PATTERN

Hybrid time-series store — Prometheus + sharded MySQL¶

Problem. Telemetry data has two very different shapes: a low-cardinality database-level axis (a few metrics, one per database, queries-per-second aggregated across all query patterns) and a high-cardinality per-pattern axis (10s of millions of unique fingerprints per day). A single storage engine priced for one axis is mis-priced for the other:

Prometheus / most TSDBs are efficient at low cardinality but price-punishing at high cardinality — the series index, RAM footprint, and query cost all scale linearly in unique label combinations.
A sharded relational database can absorb arbitrary cardinality by using the high-cardinality axis as a primary-key component — but at the cost of the built-in aggregation / query-acceleration features a TSDB gives you for free at low cardinality.

Solution. Split the telemetry by cardinality profile and route each axis to the storage it fits:

Low-cardinality axis → Prometheus. Database-level metrics, fleet-level summary, operator dashboards of "one number per database." Prometheus' cardinality tolerance is generous for this scope.
High-cardinality axis → sharded relational DB. Per- fingerprint, per-actor, per-tag rows go to a horizontally sharded MySQL or Postgres cluster. Cardinality is bounded by the shard key's distribution rather than by Prometheus' series index.

(Source: .)

Canonical PlanetScale Insights application¶

Rafer Hazen, 2023-08-10: "The database-level data fits well into a time series database like Prometheus, but we run into several issues when trying to store the query- pattern level data in a time series database. On any given day, there are 10s of millions of unique query patterns being used across PlanetScale, and we anticipate that this number will continue growing. Most time series databases start having issues when dimension cardinality is that high. We evaluated the cost of storing this data in Prometheus and found that it would be expensive enough to be fairly unattractive."

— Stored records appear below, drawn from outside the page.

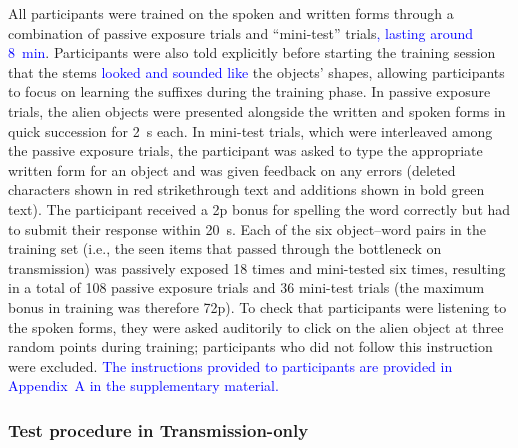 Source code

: \documentclass[doc,biblatex]{apa7}
\newcommand\newmaterial[1]{\textcolor{blue}{#1}}
\begin{document}
All participants were trained on the spoken and written forms through a combination of passive exposure trials and ``mini-test'' trials\newmaterial{, lasting around 8~min}. Participants were also told explicitly before starting the training session that the stems \newmaterial{looked and sounded like} the objects' shapes, allowing participants to focus on learning the suffixes during the training phase. In passive exposure trials, the alien objects were presented alongside the written and spoken forms in quick succession for 2~s each. In mini-test trials, which were interleaved among the passive exposure trials, the participant was asked to type the appropriate written form for an object and was given feedback on any errors (deleted characters shown in red strikethrough text and additions shown in bold green text). The participant received a 2p bonus for spelling the word correctly but had to submit their response within 20~s. Each of the six object--word pairs in the training set (i.e., the seen items that passed through the bottleneck on transmission) was passively exposed 18 times and mini-tested six times, resulting in a total of 108 passive exposure trials and 36 mini-test trials (the maximum bonus in training was therefore 72p). To check that participants were listening to the spoken forms, they were asked auditorily to click on the alien object at three random points during training; participants who did not follow this instruction were excluded. \newmaterial{The instructions provided to participants are provided in Appendix~A in the supplementary material.}

\subsubsection{Test procedure in Transmission-only}
\end{document}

And: "Given these requirements, we built a hybrid solution that uses Prometheus for database-level aggregations (where cardinality is suitably low) and a sharded PlanetScale database, backed by MySQL and Vitess, to store query- pattern level statistics and individual slow query events."

Structural properties¶

Workflow-scoped routing. An operator looking at fleet health hits the Prometheus side; an operator debugging a specific database's slow patterns hits the sharded-MySQL side. The product workflow already partitions by the right axis — the hybrid store just matches the split.
No cross-store joins. Because the two stores answer different questions, there's no need to merge them at query time.
Cost is aligned with cardinality-per-axis. The per- row cost is lowest on the storage engine whose indexing strategy matches the axis's cardinality shape.

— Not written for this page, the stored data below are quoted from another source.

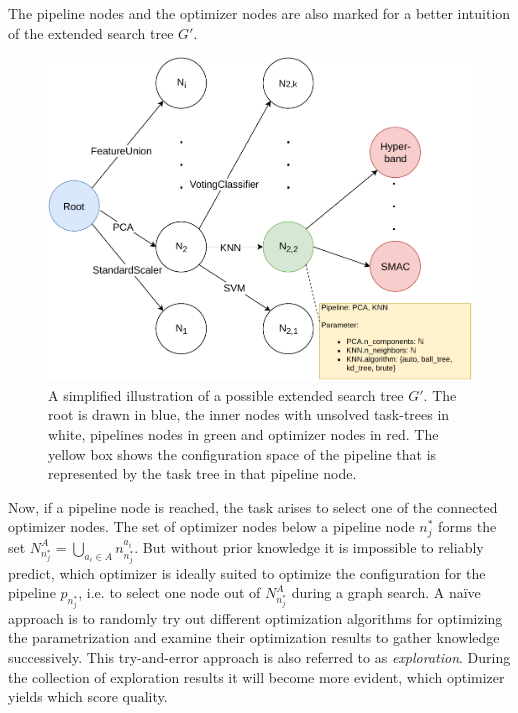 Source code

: The pipeline nodes and the optimizer nodes are also marked for a better intuition of the extended search tree $G'$.
\begin{figure}[ht!]
    \centering
    \includegraphics[width=\textwidth]{gfx/Figures/Approach/SearchGraph.pdf}
    \caption[A simplified illustration of a possible extended search tree $G'$.]{A simplified illustration of a possible extended search tree $G'$. The root is drawn in blue, the inner nodes with unsolved task-trees in white, pipelines nodes in green and optimizer nodes in red.
    The yellow box shows the configuration space of the pipeline that is represented by the task tree in that pipeline node.}
    \label{fig:approach:search-graph}
\end{figure}

Now, if a pipeline node is reached, the task arises to select one of the connected optimizer nodes.
The set of optimizer nodes below a pipeline node $n^*_j$ forms the set $N^A_{n^*_j} = \bigcup_{a_i \in A} n^{a_i}_{n^*_j}$.
But without prior knowledge it is impossible to reliably predict, which optimizer is ideally suited to optimize the configuration for the pipeline $p_{n^*_j}$, i.e. to select one node out of $N^A_{n^*_j}$ during a graph search.\newline
A na\"ive approach is to randomly try out different optimization algorithms for optimizing the parametrization and examine their optimization results to gather knowledge successively.
This try-and-error approach is also referred to as \textit{exploration}.
During the collection of exploration results it will become more evident, which optimizer yields which score quality.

When this pattern is the wrong answer¶

Single-axis telemetry. If everything is either low cardinality or high cardinality but not both, pick the one engine that fits.
Cross-axis joins are critical. If you routinely answer "how does the fingerprint-level p95 correlate with the database-level load?", the hybrid store forces an application-layer join — potentially worse than one engine that handles both axes (e.g. ClickHouse).
OLAP databases become viable. Hazen explicitly considers this: "A wide variety of OLAP databases could also serve our needs here, but all of them involve significant operational overhead and a steep learning curve." Note that PlanetScale eventually migrated the high-cardinality side to ClickHouse (: "Both feed ClickHouse") — this pattern canonicalises the earlier, sharded-MySQL era.

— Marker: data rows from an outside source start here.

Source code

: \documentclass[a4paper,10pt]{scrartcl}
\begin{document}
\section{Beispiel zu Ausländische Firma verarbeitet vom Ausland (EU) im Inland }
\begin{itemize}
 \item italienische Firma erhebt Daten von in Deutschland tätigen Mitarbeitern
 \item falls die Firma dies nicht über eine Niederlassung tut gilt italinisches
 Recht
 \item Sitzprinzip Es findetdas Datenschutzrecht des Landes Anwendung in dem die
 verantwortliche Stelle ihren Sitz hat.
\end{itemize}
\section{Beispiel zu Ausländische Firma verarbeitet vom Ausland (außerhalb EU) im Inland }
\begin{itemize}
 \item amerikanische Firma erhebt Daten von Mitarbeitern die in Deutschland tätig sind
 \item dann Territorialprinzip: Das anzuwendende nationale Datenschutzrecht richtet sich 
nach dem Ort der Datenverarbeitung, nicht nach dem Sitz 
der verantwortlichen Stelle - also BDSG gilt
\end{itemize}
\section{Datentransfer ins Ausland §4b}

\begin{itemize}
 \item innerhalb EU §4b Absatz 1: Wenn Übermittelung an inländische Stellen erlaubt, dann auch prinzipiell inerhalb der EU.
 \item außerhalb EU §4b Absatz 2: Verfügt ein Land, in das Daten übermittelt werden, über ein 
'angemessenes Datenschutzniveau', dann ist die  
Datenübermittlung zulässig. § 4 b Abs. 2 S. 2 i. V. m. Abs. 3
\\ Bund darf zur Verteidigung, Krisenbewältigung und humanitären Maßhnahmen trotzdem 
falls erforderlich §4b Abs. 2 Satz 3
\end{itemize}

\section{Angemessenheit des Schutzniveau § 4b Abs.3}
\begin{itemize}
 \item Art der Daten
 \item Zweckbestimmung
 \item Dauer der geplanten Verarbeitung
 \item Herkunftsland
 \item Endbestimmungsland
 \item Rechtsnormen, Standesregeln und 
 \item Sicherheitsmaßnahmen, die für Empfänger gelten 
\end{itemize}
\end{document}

Contrast with single-engine ClickHouse / Druid / Pinot¶

OLAP columnar stores (ClickHouse, Apache Druid, Pinot) handle both low- and high-cardinality axes competently but introduce operational overhead (separate replication model, separate backup story, separate failure mode). The hybrid pattern avoids introducing a net-new storage engine by leveraging engines the operator already runs — Prometheus for fleet metrics, a sharded relational DB for multi-tenant storage — at the cost of duplicated telemetry pipelines.

The trade-off is operational simplicity vs unified query surface. PlanetScale's 2023 choice was simplicity — and was reversed once the team's OLAP operational experience crossed the viability threshold (ClickHouse migration).

Seen in¶

— canonical wiki disclosure. Insights' 2023-era store: Prometheus for database-level metrics, sharded Vitess- MySQL for per-pattern telemetry. Explicitly rejects single-engine OLAP stores on operational-overhead grounds.